• **Instructions to follow**
When you spot the word "currently" in a line of the data below, copy that line.

• **Dataset entries**
_ _ _ _ _
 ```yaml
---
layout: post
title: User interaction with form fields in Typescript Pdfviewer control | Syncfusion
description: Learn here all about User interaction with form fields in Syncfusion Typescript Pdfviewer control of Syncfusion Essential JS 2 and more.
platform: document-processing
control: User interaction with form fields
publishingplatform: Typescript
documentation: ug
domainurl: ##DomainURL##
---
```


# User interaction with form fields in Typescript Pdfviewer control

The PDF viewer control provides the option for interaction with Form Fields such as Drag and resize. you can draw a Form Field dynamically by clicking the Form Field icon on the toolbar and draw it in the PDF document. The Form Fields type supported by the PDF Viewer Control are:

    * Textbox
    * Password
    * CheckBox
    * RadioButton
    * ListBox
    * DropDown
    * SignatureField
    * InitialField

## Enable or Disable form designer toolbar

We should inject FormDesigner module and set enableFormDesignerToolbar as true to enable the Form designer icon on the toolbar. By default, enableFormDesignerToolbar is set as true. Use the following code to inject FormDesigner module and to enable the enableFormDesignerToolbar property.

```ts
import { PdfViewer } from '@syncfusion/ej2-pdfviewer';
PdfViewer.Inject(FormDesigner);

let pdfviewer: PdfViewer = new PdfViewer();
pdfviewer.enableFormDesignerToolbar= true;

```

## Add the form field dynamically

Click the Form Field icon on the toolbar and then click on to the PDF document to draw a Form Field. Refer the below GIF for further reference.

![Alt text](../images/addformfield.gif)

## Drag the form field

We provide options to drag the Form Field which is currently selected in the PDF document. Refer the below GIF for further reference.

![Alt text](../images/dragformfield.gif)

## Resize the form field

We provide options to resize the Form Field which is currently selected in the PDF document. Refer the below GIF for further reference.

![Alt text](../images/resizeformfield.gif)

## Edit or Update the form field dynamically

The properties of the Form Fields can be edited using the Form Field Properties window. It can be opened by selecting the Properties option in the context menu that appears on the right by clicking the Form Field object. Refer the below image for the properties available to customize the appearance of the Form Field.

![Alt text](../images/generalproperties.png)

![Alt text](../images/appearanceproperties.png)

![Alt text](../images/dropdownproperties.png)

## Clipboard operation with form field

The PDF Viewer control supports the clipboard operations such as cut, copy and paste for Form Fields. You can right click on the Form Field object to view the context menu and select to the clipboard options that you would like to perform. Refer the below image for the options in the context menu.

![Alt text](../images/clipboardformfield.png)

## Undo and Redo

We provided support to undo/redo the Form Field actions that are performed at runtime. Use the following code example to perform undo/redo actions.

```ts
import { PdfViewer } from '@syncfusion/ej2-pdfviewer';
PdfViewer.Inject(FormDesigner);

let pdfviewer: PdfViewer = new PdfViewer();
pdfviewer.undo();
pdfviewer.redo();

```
_ _ _ _ _
• **Exercise answer**
We provide options to drag the Form Field which is currently selected in the PDF document. Refer the below GIF for further reference.
We provide options to resize the Form Field which is currently selected in the PDF document. Refer the below GIF for further reference.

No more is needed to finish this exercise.